Striking “Le Verre Français” Art Deco cameo glass vase in the Fougères design by Charles Schneider c1930. Footed pedestal vase steeply tapering to a broad rim. Stylised design inspired by young fern leaves unfurling as they open. Acid etched cameo glass design in orange and bronze overlay over a white and clear pâte-de-verre frosted ground. Overlay colour transitions from bronze and orange at the foot, to orange below the rim. Etched signature “Le Verre Français” to the foot. Ground pontil mark to base. The vase is 12.5 cm in height and 22 cm in diameter.
This vase is in excellent original condition with no chips, cracks or scratches. Extremely minor signs of age. Please see images as these form an important part of the description.

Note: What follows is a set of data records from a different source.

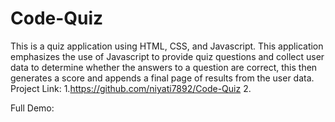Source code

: # Code-Quiz
This is a quiz application using HTML, CSS, and Javascript.
This application emphasizes the use of Javascript to provide quiz questions and collect user data to determine whether the answers to a question are correct, this then generates a score and appends a final page of results from the user data.
Project Link:
1.https://github.com/niyati7892/Code-Quiz
2.

Full Demo:

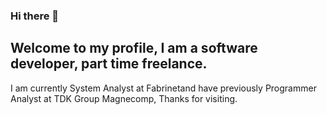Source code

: ### Hi there 👋
## Welcome to my profile, I am a software developer, part time freelance.
I am currently System Analyst  at Fabrinetand have previously Programmer Analyst at TDK Group Magnecomp, Thanks for visiting.
<!--
**jakkapan1789/jakkapan1789** is a ✨ _special_ ✨ repository because its `README.md` (this file) appears on your GitHub profile.

Here are some ideas to get you started:

- 🔭 I’m currently working on ...
- 🌱 I’m currently learning ...
- 👯 I’m looking to collaborate on ...
- 🤔 I’m looking for help with ...
- 💬 Ask me about ...
- 📫 How to reach me: ...
- 😄 Pronouns: ...
- ⚡ Fun fact: ...
-->
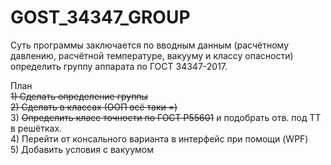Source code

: # GOST_34347_GROUP

Суть программы заключается по вводным данным (расчётному давлению, расчётной температуре, вакууму и классу опасности) определить группу аппарата по ГОСТ 34347-2017.

План<br />
<s>1) Сделать определение группы</s><br />
<s>2) Сделать в классах (ООП всё таки =)</s><br />
3) <s>Определить класс точности по ГОСТ Р55601</s> и подобрать отв. под ТТ в решётках.<br />
4) Перейти от консального варианта в интерфейс при помощи (WPF)<br />
5) Добавить условия с вакуумом<br />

Charles Schneider (1881-1952) was born in Chateau-Thierry, near Paris but at an early age, the family moved to Nancy – a major centre of the Art Nouveau movement in France. Both Charles and his brother Ernest (1877-1937) worked for Daum – Ernest in administration and Charles as a glass engraver, whilst also studying at the Ecole des Beaux-Arts. In 1913, together with Henri Wolf, they founded the “Schneider Freres & Wolf” glass factory in Épinay-sur-Seine – starting with a group of workers they had persuaded to leave Daum. After closure during WWI the factory re-opened in 1917 as the "Societe Anonyme des Verreries Schneider". By 1920, the factory was working at full capacity making mainly art glass. In 1921 the company introduced new trademarks – using Schneider, Le Verre Français and Charder (a contraction of Charles Schneider). Le Verre Français and Charder, made solely using the technique of acid etching, was primarily sold through the exclusive Parisian department stores such as Galeries Lafayette, Le Printemps and Le Bon Marche. Pieces signed Schneider tended to be sold by specialist galleries such as Delvaux, Rouard, La Vase Etrusque and Le Grand Depot. The same design often being produced under the three trademarks. Following the 1925 Paris International Exhibition, new designs were created in the Art Deco style. Schneider’s geometric designs inspired from nature proved popular both in France and abroad – and the factory expanded to employ around 500 workers. However, after the Wall Street crash demand dwindled to a few pieces a day – produced mainly for the home market. On top of this they started a costly legal battle with David Guéron (the owner of Degué glassworks) – accusing him of plagiarising their designs. They won the case, but by then the Depression had already taken its toll and Schneider glass filed for bankruptcy in 1939. In 1950, Charles Schneider together with his son (Charles Schneider junior) founded "Cristalleries Schneider" producing art glass in the ‘mid-century modern’ style. A factory fire together with financial problems led to its closure in 1981.